• Shelter plan has residents fearful

    By: Gary Horcher


    OLYMPIA, Wash. - The neglected brown abandoned office-building is tucked away at the end of a quiet industrial-looking cul-de-sac in Olympia.  A playground and a school are within sight of the front walkway. If a group of local churches has their way, 40 people who might be rejected in other shelters will soon call the building home.

    And dozens of neighbors intend to fight the plan with everything they have. They packed an open meeting at St. Michael’s Parish Hall Monday night, where members of Interfaith Works were hoping to explain the benefits of the shelter to a fearful crowd.  St.
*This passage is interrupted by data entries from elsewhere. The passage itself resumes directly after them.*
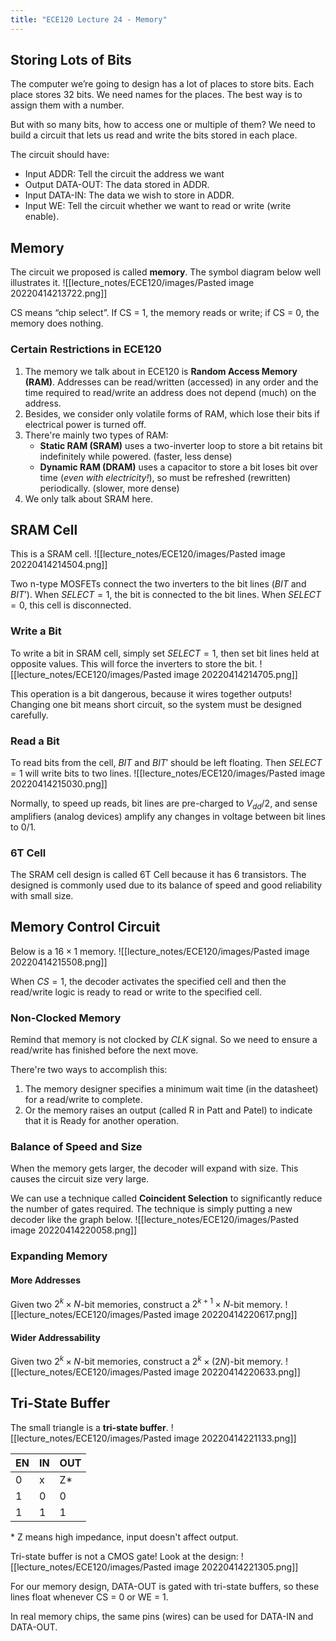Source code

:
 ```yaml
---
title: "ECE120 Lecture 24 - Memory"
---
```

## Storing Lots of Bits
The computer we’re going to design has a lot of places to store bits. Each place stores 32 bits. We need names for the places. The best way is to assign them with a number.

But with so many bits, how to access one or multiple of them? We need to build a circuit that lets us read and write the bits stored in each place.

The circuit should have:
- Input ADDR: Tell the circuit the address we want
- Output DATA-OUT: The data stored in ADDR.
- Input DATA-IN: The data we wish to store in ADDR.
- Input WE: Tell the circuit whether we want to read or write (write enable).

## Memory
The circuit we proposed is called **memory**. The symbol diagram below well illustrates it.
![[lecture_notes/ECE120/images/Pasted image 20220414213722.png]]

CS means “chip select”. If CS = 1, the memory reads or write; if CS = 0, the memory does nothing.

### Certain Restrictions in ECE120
1. The memory we talk about in ECE120 is **Random Access Memory (RAM)**. Addresses can be read/written (accessed) in any order and the time required to read/write an address does not depend (much) on the address.
2. Besides, we consider only volatile forms of RAM, which lose their bits if electrical power is turned off.
3. There're mainly two types of RAM:
	- **Static RAM (SRAM)** uses a two-inverter loop to store a bit retains bit indefinitely while powered. (faster, less dense)
	- **Dynamic RAM (DRAM)** uses a capacitor to store a bit loses bit over time (_even with electricity!_), so must be refreshed (rewritten) periodically. (slower, more dense)
4. We only talk about SRAM here.

## SRAM Cell
This is a SRAM cell.
![[lecture_notes/ECE120/images/Pasted image 20220414214504.png]]

Two n-type MOSFETs connect the two inverters to the bit lines ($BIT$ and $BIT’$). When $SELECT = 1$, the bit is connected to the bit lines. When $SELECT = 0$, this cell is disconnected.

### Write a Bit
To write a bit in SRAM cell, simply set $SELECT = 1$, then set bit lines held at opposite values. This will force the inverters to store the bit.
![[lecture_notes/ECE120/images/Pasted image 20220414214705.png]]

This operation is a bit dangerous, because it wires together outputs! Changing one bit means short circuit, so the system must be designed carefully.

### Read a Bit
To read bits from the cell, $BIT$ and $BIT'$ should be left floating. Then $SELECT=1$ will write bits to two lines.
![[lecture_notes/ECE120/images/Pasted image 20220414215030.png]]

Normally, to speed up reads, bit lines are pre-charged to $V_{dd}/2$, and sense amplifiers (analog devices) amplify any changes in voltage between bit lines to 0/1.

### 6T Cell
The SRAM cell design is called 6T Cell because it has 6 transistors. The designed is commonly used due to its balance of speed and good reliability with small size.

## Memory Control Circuit
Below is a $16\times 1$ memory.
![[lecture_notes/ECE120/images/Pasted image 20220414215508.png]]

When $CS=1$, the decoder activates the specified cell and then the read/write logic is ready to read or write to the specified cell.

### Non-Clocked Memory
Remind that memory is not clocked by $CLK$ signal. So we need to ensure a read/write has finished before the next move.

There're two ways to accomplish this:
1. The memory designer specifies a minimum wait time (in the datasheet) for a read/write to complete.
2. Or the memory raises an output (called R in Patt and Patel) to indicate that it is Ready for another operation.

### Balance of Speed and Size
When the memory gets larger, the decoder will expand with size. This causes the circuit size very large.

We can use a technique called **Coincident Selection** to significantly reduce the number of gates required. The technique is simply putting a new decoder like the graph below.
![[lecture_notes/ECE120/images/Pasted image 20220414220058.png]]

### Expanding Memory
#### More Addresses
Given two $2^{k}×N$-bit memories, construct a $2^{k+1}×N$-bit memory.
![[lecture_notes/ECE120/images/Pasted image 20220414220617.png]]
#### Wider Addressability
Given two $2^{k}×N$-bit memories, construct a $2^{k}×(2N)$-bit memory.
![[lecture_notes/ECE120/images/Pasted image 20220414220633.png]]

## Tri-State Buffer
The small triangle is a **tri-state buffer**.
![[lecture_notes/ECE120/images/Pasted image 20220414221133.png]]

| EN  | IN  | OUT |
| --- | --- | --- |
| 0   | x   | Z\*  | 
| 1   | 0   | 0   |
| 1   | 1   | 1   |

\* Z means high impedance, input doesn't affect output.

Tri-state buffer is not a CMOS gate! Look at the design:
![[lecture_notes/ECE120/images/Pasted image 20220414221305.png]]

For our memory design, DATA-OUT is gated with tri-state buffers, so these lines float whenever CS = 0 or WE = 1.

In real memory chips, the same pins (wires) can be used for DATA-IN and DATA-OUT.
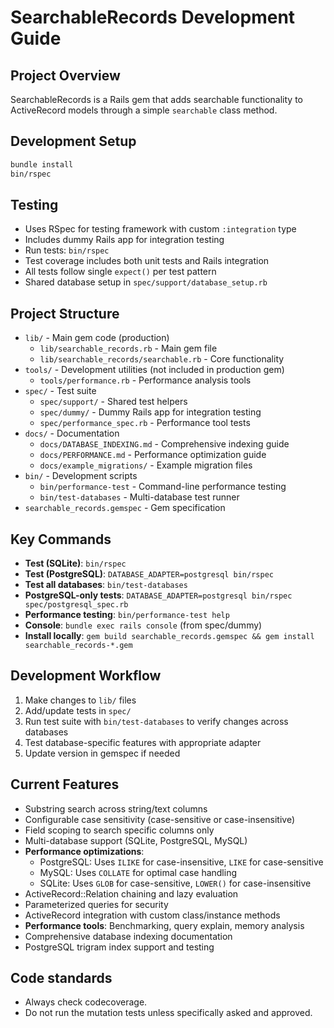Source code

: # SearchableRecords Development Guide

## Project Overview
SearchableRecords is a Rails gem that adds searchable functionality to ActiveRecord models through a simple `searchable` class method.

## Development Setup
```bash
bundle install
bin/rspec
```

## Testing
- Uses RSpec for testing framework with custom `:integration` type
- Includes dummy Rails app for integration testing
- Run tests: `bin/rspec`
- Test coverage includes both unit tests and Rails integration
- All tests follow single `expect()` per test pattern
- Shared database setup in `spec/support/database_setup.rb`

## Project Structure
- `lib/` - Main gem code (production)
  - `lib/searchable_records.rb` - Main gem file
  - `lib/searchable_records/searchable.rb` - Core functionality
- `tools/` - Development utilities (not included in production gem)
  - `tools/performance.rb` - Performance analysis tools
- `spec/` - Test suite
  - `spec/support/` - Shared test helpers
  - `spec/dummy/` - Dummy Rails app for integration testing
  - `spec/performance_spec.rb` - Performance tool tests
- `docs/` - Documentation
  - `docs/DATABASE_INDEXING.md` - Comprehensive indexing guide
  - `docs/PERFORMANCE.md` - Performance optimization guide
  - `docs/example_migrations/` - Example migration files
- `bin/` - Development scripts
  - `bin/performance-test` - Command-line performance testing
  - `bin/test-databases` - Multi-database test runner
- `searchable_records.gemspec` - Gem specification

## Key Commands
- **Test (SQLite)**: `bin/rspec`
- **Test (PostgreSQL)**: `DATABASE_ADAPTER=postgresql bin/rspec`
- **Test all databases**: `bin/test-databases`
- **PostgreSQL-only tests**: `DATABASE_ADAPTER=postgresql bin/rspec spec/postgresql_spec.rb`
- **Performance testing**: `bin/performance-test help`
- **Console**: `bundle exec rails console` (from spec/dummy)
- **Install locally**: `gem build searchable_records.gemspec && gem install searchable_records-*.gem`

## Development Workflow
1. Make changes to `lib/` files
2. Add/update tests in `spec/`
3. Run test suite with `bin/test-databases` to verify changes across databases
4. Test database-specific features with appropriate adapter
5. Update version in gemspec if needed

## Current Features
- Substring search across string/text columns
- Configurable case sensitivity (case-sensitive or case-insensitive)
- Field scoping to search specific columns only
- Multi-database support (SQLite, PostgreSQL, MySQL)
- **Performance optimizations**:
  - PostgreSQL: Uses `ILIKE` for case-insensitive, `LIKE` for case-sensitive
  - MySQL: Uses `COLLATE` for optimal case handling
  - SQLite: Uses `GLOB` for case-sensitive, `LOWER()` for case-insensitive
- ActiveRecord::Relation chaining and lazy evaluation
- Parameterized queries for security
- ActiveRecord integration with custom class/instance methods
- **Performance tools**: Benchmarking, query explain, memory analysis
- Comprehensive database indexing documentation
- PostgreSQL trigram index support and testing

## Code standards
- Always check codecoverage.
- Do not run the mutation tests unless specifically asked and approved.
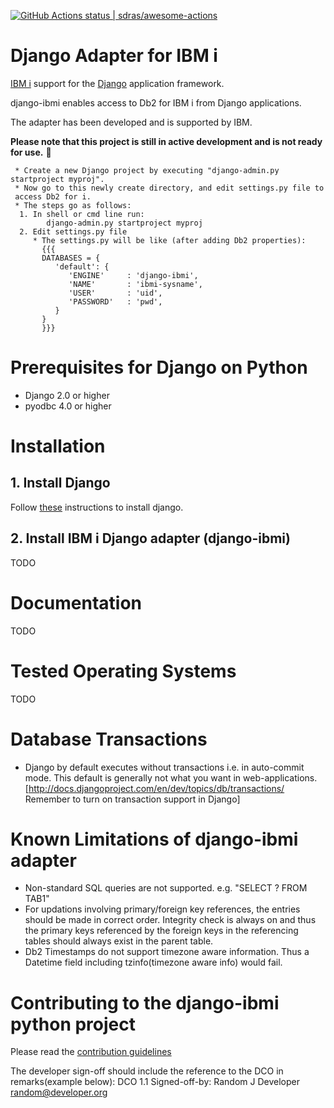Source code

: [![GitHub Actions status | sdras/awesome-actions](https://github.com/IBM/django-ibmi/workflows/Python%20package/badge.svg)](https://github.com/IBM/django-ibmi/actions?workflow=Python+package)

# Django Adapter for IBM i 

[IBM i](https://en.wikipedia.org/wiki/IBM_i) support for the [Django](https://www.djangoproject.com/) application framework.

django-ibmi enables access to Db2 for IBM i from Django applications.

The adapter has been developed and is supported by IBM.

**Please note that this project is still in active development and is not ready for use.** :rotating_light: 

```
 * Create a new Django project by executing "django-admin.py startproject myproj".
 * Now go to this newly create directory, and edit settings.py file to
 access Db2 for i.
 * The steps go as follows:
  1. In shell or cmd line run:
        django-admin.py startproject myproj
  2. Edit settings.py file
     * The settings.py will be like (after adding Db2 properties):
       {{{
       DATABASES = {
          'default': {
             'ENGINE'     : 'django-ibmi',
             'NAME'       : 'ibmi-sysname',
             'USER'       : 'uid',
             'PASSWORD'   : 'pwd',
          }
       }
       }}}
```

# Prerequisites for Django on Python 

 * Django 2.0 or higher
 * pyodbc 4.0 or higher
 
# Installation 

## 1. Install Django 

Follow [these](http://docs.djangoproject.com/en/dev/topics/install/#installing-an-official-release-website) instructions to install django.

## 2. Install IBM i Django adapter (django-ibmi)

TODO
 
# Documentation

TODO

# Tested Operating Systems 

TODO

# Database Transactions 

 *  Django by default executes without transactions i.e. in auto-commit mode. This default is generally not what you want in web-applications. [http://docs.djangoproject.com/en/dev/topics/db/transactions/ Remember to turn on transaction support in Django]

# Known Limitations of django-ibmi adapter 

 * Non-standard SQL queries are not supported. e.g. "SELECT ? FROM TAB1"
 * For updations involving primary/foreign key references, the entries should be made in correct order. Integrity check is always on and thus the primary keys referenced by the foreign keys in the referencing tables should always exist in the parent table.
 * Db2 Timestamps do not support timezone aware information. Thus a
  Datetime field including tzinfo(timezone aware info) would fail.

# Contributing to the django-ibmi python project

 Please read the [contribution guidelines](https://github.com/IBM/django-ibmi/blob/master/contributing/CONTRIBUTING.md)

  The developer sign-off should include the reference to the DCO in remarks(example below):
  DCO 1.1 Signed-off-by: Random J Developer <random@developer.org>

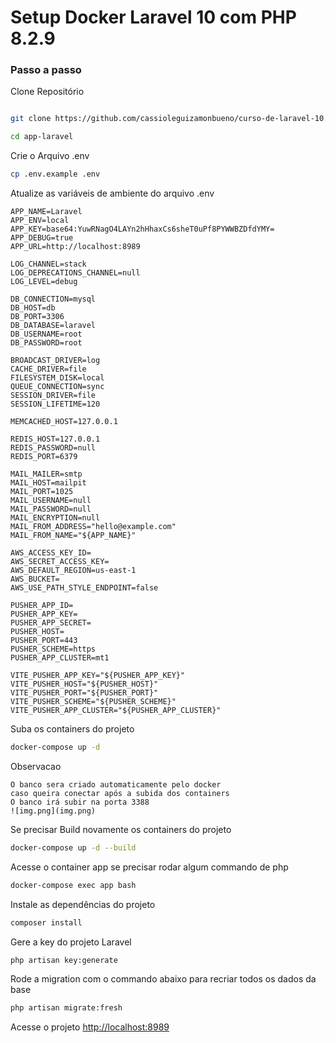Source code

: 
# Setup Docker Laravel 10 com PHP 8.2.9

### Passo a passo
Clone Repositório
```sh

git clone https://github.com/cassioleguizamonbueno/curso-de-laravel-10.git app-laravel
```
```sh
cd app-laravel
```


Crie o Arquivo .env
```sh
cp .env.example .env
```


Atualize as variáveis de ambiente do arquivo .env
```dosini
APP_NAME=Laravel
APP_ENV=local
APP_KEY=base64:YuwRNagO4LAYn2hHhaxCs6sheT0uPf8PYWWBZDfdYMY=
APP_DEBUG=true
APP_URL=http://localhost:8989

LOG_CHANNEL=stack
LOG_DEPRECATIONS_CHANNEL=null
LOG_LEVEL=debug

DB_CONNECTION=mysql
DB_HOST=db
DB_PORT=3306
DB_DATABASE=laravel
DB_USERNAME=root
DB_PASSWORD=root

BROADCAST_DRIVER=log
CACHE_DRIVER=file
FILESYSTEM_DISK=local
QUEUE_CONNECTION=sync
SESSION_DRIVER=file
SESSION_LIFETIME=120

MEMCACHED_HOST=127.0.0.1

REDIS_HOST=127.0.0.1
REDIS_PASSWORD=null
REDIS_PORT=6379

MAIL_MAILER=smtp
MAIL_HOST=mailpit
MAIL_PORT=1025
MAIL_USERNAME=null
MAIL_PASSWORD=null
MAIL_ENCRYPTION=null
MAIL_FROM_ADDRESS="hello@example.com"
MAIL_FROM_NAME="${APP_NAME}"

AWS_ACCESS_KEY_ID=
AWS_SECRET_ACCESS_KEY=
AWS_DEFAULT_REGION=us-east-1
AWS_BUCKET=
AWS_USE_PATH_STYLE_ENDPOINT=false

PUSHER_APP_ID=
PUSHER_APP_KEY=
PUSHER_APP_SECRET=
PUSHER_HOST=
PUSHER_PORT=443
PUSHER_SCHEME=https
PUSHER_APP_CLUSTER=mt1

VITE_PUSHER_APP_KEY="${PUSHER_APP_KEY}"
VITE_PUSHER_HOST="${PUSHER_HOST}"
VITE_PUSHER_PORT="${PUSHER_PORT}"
VITE_PUSHER_SCHEME="${PUSHER_SCHEME}"
VITE_PUSHER_APP_CLUSTER="${PUSHER_APP_CLUSTER}"
```

Suba os containers do projeto
```sh
docker-compose up -d
```

Observacao
```
O banco sera criado automaticamente pelo docker
caso queira conectar após a subida dos containers 
O banco irá subir na porta 3388
![img.png](img.png)
```

Se precisar Build novamente os containers do projeto
```sh
docker-compose up -d --build
```

Acesse o container app se precisar rodar algum commando de php
```sh
docker-compose exec app bash
```


Instale as dependências do projeto
```sh
composer install
```


Gere a key do projeto Laravel
```sh
php artisan key:generate
```

Rode a migration com o commando abaixo para recriar todos os dados da base 
```sh
php artisan migrate:fresh
```


Acesse o projeto
[http://localhost:8989](http://localhost:8989)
Michael’s administrators told KIRO 7 their camera was not allowed inside the meeting, because it was private property.

    People had plenty to say to the KIRO crew in the street outside.

    “Should this shelter open it's going to attract sex offenders,” said Olympia City Councilwoman Jessica Archer, who lives nearby. “It's going to attract (sex offenders) from all over Washington possibly Oregon, maybe as far south as Northern California, and that's not the element that they want here."

    Interfaith Works admits the shelter will be “low barrier,” accepting people typically rejected by other shelters. That would include sex offenders, drug addicts, felons, transgendered people and even couples with pets. Everyone would have to be screened through Olympia Police and the Department of Corrections.

    “I can't take away somebody's fear,” said Heather Moore, representing Interfaith Works at the meeting. “But I can provide a lot of information that would hopefully help their sense of fear." Moore said the shelter would be staffed to provide the area with security. Neighbors like Jessica Archer don’t believe the claim. “We found out about this in the newspaper,” she said. “They were trying to just slip it into our neighborhood without telling us; and they scheduled this forum in response to our outrage is really what happened.''

    Archer objects to the shelter’s location. It would be one block from St. Michael’s school, day care and playground; and a few more blocks away from a public elementary school.

    “I’m trying to protect our kids,’’ Archer said. “This shelter would allow people who are drug addicted and still using drugs, so actually providing needles and everything for people to use, though they can't use them on site so hmm, I wonder where they're going to use the drugs?"

    Thurston County and the City of Olympia would fund “The People’s Shelter” with 430-thousand-dollars in public aid. The meeting at St. Michaels was the second public forum on the controversial project.

    “We need to educate people about this,” said Moore. “Sex offenders live among us now. These people need a place to go, instead of the streets,” she added.